HMRC has secured a tribunal win against John Myers for using a tax avoidance scheme.
The former GMG Radio executive used the scheme to try and claim back millions of pounds of tax he paid whilst at GMG in 2005/2006. But after investigation by HMRC, it appeared he owed £2.4m instead of being owed £2.77m. This is now being challenged.
The report on This is Money says he ‘used an avoidance scheme to try to dodge a £2.4million tax bill’ resulting from the £6.3million he was paid by GMG in 2005-6. He tried to reduce his tax bill by claiming he had paid £6 million for shares in an offshore company.
Speaking to RadioToday, the ex Radio Academy Chair said: “This issue relates back to 2005/6 while I was working for GMG Plc.
“The headline suggestion that I was ‘dodging a tax bill’ is incorrect as I have always paid my taxes in full – each and every year – under PAYE. This important fact was somehow omitted from the story. As this ruling is currently subject to a review, I can’t comment further at this time.”
HMRC says “We note that this means that despite having an income from employment of over £6.3m, Mr Myers was attempting by participating in the scheme to avoid paying any more in income tax for the year than some £130,000, an effective tax rate of about 2%. We say nothing about the morality of such behaviour, a matter that is irrelevant to the issues we have to decide.”

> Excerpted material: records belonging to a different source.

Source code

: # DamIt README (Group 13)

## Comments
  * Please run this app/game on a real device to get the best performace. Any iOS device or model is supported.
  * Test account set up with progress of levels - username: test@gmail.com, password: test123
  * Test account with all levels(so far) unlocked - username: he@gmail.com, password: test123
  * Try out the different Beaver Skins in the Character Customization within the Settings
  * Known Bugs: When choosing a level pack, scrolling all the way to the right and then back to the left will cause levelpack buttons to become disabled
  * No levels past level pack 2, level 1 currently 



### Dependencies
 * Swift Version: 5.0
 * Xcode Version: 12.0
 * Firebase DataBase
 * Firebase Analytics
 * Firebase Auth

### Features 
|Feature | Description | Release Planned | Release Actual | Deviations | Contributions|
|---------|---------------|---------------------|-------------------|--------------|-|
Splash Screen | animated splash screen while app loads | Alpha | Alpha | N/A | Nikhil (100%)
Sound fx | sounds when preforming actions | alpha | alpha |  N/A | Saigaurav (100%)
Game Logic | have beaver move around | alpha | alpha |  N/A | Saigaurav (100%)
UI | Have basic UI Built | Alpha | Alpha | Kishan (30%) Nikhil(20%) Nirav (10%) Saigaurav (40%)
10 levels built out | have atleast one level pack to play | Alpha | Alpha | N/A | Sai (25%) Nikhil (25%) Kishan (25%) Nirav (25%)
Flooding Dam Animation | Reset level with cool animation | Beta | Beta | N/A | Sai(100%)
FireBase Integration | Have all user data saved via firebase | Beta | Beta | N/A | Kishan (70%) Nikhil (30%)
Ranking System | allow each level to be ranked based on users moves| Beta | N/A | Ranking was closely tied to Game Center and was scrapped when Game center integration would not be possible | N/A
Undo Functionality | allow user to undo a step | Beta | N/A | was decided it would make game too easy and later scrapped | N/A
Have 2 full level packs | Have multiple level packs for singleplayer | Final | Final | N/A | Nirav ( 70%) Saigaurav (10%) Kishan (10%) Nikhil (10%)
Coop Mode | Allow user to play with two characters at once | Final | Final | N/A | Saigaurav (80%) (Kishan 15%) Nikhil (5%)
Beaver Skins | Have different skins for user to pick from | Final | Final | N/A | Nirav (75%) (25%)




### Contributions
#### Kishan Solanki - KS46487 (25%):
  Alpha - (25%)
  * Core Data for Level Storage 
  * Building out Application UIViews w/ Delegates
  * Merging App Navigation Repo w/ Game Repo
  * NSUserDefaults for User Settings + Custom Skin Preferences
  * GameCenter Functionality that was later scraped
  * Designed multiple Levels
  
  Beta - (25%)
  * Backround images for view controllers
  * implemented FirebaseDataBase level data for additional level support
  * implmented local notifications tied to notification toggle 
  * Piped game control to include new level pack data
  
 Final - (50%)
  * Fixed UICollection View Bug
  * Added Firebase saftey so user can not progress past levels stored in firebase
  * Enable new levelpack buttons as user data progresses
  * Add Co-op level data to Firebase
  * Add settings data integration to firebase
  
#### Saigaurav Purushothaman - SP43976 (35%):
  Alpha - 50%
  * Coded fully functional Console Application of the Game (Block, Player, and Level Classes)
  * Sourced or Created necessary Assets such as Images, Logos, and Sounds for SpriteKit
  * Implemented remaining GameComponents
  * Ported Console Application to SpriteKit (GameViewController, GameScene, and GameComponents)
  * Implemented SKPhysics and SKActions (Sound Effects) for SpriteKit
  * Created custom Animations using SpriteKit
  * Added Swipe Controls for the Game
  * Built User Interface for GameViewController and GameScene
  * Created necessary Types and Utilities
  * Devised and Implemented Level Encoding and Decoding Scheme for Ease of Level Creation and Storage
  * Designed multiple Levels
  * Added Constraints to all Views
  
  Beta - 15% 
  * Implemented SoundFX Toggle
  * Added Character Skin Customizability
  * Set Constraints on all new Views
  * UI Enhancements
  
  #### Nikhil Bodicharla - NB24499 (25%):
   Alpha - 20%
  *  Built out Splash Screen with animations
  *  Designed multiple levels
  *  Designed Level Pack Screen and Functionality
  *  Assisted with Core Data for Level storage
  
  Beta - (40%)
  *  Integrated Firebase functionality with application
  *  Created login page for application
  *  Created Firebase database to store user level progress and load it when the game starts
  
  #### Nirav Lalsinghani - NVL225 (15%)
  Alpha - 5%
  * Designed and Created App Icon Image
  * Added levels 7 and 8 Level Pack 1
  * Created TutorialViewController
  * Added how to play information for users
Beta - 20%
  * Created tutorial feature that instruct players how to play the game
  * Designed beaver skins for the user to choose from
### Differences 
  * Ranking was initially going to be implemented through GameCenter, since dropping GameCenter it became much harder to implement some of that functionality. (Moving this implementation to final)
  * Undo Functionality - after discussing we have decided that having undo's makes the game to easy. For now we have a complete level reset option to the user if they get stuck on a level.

The Financial Secretary to the Treasury, David Gauke, said: “The overwhelming majority of people pay the taxes they owe. These latest cases show that HMRC will effectively tackle those who try to get around their legal responsibilities. Users of avoidance schemes should think twice before trying to abuse tax reliefs to avoid paying their fair share of tax.”
The scheme, promoted by NT Advisors, sought to create artificial losses by using a combination of the employment income and capital gains tax rules on share options. The judges dismissed the appeal without needing to hear substantive arguments from HMRC, and indicated that written reasons would follow. There were 420 users of this scheme.